Lose weight staying in bed? It seems too good to be true! And, unfortunately, it’s not entirely accurate. But studies have shown that people that sleep more lose weight faster. So how does it work? Read on to find out.

Study Results

Studies have shown that sleep plays a role in weight loss, and particularly fat loss. One study looked at 14 people undergoing calorie restriction. Results showed participants that stayed in bed 8.5 hours a day lost more weight than those that spent 5.5 hours a day in bed.

Scientists have also found a correlation between sleep deprivation and calorie intake. Studies have shown that people who are sleep deprived will consume 200 to 500 more calories a day than those that get a good night’s sleep.

We are Hungrier When We Don’t Sleep

So what’s the reasoning behind it? One thing to consider is that we are hungrier when we don’t sleep. This is because a lack of sleep alters our hunger and satiety hormones.

A new study shows that sleep deprivation (defined as less than five hours of sleep a night) increases a lipid in our bloodstream known as endocannabinoid making eating more pleasurable.

If you break down the word endocannabinoid, you’ll see a relation to the word cannabis. And cannabis gives us the munchies making eating more enjoyable. Well, a lack of sleep effects the body in similar ways cannabis does making eating a more pleasurable experience.  

Normally endocannabinoid levels rise slowly during the day and peak in the early afternoon.
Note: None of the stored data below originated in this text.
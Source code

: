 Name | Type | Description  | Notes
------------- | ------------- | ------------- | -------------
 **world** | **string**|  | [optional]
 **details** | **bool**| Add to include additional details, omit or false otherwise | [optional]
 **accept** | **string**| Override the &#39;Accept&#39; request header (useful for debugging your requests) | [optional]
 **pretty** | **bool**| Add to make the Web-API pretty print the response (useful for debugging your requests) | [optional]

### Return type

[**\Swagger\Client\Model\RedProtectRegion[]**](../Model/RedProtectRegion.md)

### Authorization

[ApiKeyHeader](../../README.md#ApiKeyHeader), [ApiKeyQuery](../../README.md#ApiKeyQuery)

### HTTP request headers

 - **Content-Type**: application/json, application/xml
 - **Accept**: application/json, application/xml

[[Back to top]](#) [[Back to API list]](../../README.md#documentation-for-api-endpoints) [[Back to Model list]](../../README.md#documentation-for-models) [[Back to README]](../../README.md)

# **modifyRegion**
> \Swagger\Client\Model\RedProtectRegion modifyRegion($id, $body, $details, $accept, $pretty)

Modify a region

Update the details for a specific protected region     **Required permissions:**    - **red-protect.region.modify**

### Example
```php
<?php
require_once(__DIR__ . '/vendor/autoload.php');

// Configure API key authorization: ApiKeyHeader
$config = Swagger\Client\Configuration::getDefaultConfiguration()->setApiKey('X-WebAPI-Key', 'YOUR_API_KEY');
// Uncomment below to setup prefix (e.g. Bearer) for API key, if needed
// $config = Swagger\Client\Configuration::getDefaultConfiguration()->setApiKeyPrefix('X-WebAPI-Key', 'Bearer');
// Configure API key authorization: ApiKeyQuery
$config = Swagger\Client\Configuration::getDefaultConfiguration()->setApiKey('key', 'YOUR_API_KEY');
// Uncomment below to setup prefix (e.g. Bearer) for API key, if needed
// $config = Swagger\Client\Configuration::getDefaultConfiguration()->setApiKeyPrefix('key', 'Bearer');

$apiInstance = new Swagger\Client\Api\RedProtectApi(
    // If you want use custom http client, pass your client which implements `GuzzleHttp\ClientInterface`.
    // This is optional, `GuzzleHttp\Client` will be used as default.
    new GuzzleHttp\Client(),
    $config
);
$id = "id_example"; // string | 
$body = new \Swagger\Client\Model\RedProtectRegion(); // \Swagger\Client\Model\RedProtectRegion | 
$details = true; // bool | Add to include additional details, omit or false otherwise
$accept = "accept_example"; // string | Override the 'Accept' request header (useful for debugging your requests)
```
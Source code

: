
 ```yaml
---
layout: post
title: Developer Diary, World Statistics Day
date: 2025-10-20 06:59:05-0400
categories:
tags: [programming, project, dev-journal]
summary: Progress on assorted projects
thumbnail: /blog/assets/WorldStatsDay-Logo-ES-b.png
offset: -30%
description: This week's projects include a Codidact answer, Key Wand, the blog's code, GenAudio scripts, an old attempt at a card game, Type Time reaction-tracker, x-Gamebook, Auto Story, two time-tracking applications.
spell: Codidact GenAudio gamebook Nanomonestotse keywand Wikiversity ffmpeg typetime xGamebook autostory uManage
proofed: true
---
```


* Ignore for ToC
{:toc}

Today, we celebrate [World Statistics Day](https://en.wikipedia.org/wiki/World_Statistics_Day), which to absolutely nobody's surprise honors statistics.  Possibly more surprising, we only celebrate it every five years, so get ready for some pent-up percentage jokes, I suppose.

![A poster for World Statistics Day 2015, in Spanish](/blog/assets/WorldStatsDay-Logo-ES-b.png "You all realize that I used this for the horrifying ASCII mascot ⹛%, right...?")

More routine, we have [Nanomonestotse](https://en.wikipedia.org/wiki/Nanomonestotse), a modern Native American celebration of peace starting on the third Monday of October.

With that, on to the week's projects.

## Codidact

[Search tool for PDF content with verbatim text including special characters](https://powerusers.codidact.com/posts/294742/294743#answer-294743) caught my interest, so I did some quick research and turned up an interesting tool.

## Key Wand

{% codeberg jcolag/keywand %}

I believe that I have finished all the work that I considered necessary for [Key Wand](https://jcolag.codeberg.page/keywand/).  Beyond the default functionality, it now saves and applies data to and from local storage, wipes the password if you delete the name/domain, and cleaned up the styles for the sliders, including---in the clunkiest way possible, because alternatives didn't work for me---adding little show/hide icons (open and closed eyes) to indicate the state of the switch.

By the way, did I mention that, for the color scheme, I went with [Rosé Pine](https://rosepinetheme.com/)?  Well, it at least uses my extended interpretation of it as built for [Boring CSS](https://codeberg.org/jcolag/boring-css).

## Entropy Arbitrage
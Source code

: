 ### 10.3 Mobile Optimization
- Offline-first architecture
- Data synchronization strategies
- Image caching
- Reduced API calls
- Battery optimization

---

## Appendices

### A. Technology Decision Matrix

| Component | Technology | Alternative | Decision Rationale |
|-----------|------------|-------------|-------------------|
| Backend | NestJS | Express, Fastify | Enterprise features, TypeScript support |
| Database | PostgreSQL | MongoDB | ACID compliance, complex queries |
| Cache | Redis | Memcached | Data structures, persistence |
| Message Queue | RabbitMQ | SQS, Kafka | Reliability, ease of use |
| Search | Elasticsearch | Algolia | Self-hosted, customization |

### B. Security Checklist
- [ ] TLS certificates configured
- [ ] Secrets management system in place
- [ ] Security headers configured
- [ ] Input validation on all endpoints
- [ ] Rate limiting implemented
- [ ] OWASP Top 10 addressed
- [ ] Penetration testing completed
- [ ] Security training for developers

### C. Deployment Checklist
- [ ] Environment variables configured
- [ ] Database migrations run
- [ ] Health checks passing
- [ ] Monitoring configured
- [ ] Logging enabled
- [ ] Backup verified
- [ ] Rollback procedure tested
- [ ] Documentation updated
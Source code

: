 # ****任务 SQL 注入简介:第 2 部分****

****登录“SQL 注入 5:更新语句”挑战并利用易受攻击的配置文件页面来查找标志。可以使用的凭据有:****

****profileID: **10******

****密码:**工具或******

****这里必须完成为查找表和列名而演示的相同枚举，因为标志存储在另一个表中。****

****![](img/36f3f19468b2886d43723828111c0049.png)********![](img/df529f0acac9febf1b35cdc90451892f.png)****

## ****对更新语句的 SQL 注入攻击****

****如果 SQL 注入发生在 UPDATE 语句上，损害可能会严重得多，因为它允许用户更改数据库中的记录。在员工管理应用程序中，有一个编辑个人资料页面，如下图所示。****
But when you are sleep deprived, your endocannabinoid levels peak higher and stay elevated longer.

Effects on Metabolism

Too little sleep also affects your metabolism, so you burn less calories throughout the day.

When you don’t sleep, you become “metabolically groggy”. This means your body is not as effective in processing insulin which is responsible for changing food into energy. It makes you less efficient in processing fats from the bloodstream, so it simply stores them as fats.

Too little sleep also leads to a spike in the stress hormone cortisol. This signals your body to conserve energy, so you are less likely to burn calories.

A lack of sleep also reduces your athletic performance, so you don’t go as hard when you work out. Therefore, you burn fewer calories.

Tips for Better Sleep

If a lack of sleep is contributing to your unhealthy weight, you may try to improve sleep quality by:

  • Shutting down devices at night
  • Going to sleep and waking up at the same time each day
  • Producing a relaxing environment in the bedroom
  • Reducing caffeine intake later in the day
  • Saving the bedroom for sleep rather than work and entertainment

If you are having trouble losing weight, a lack of sleep could be responsible. Practicing a healthy sleep routine can cut down on hunger and help your metabolism process calories more effectively. What will you be doing to maintain a healthy weight?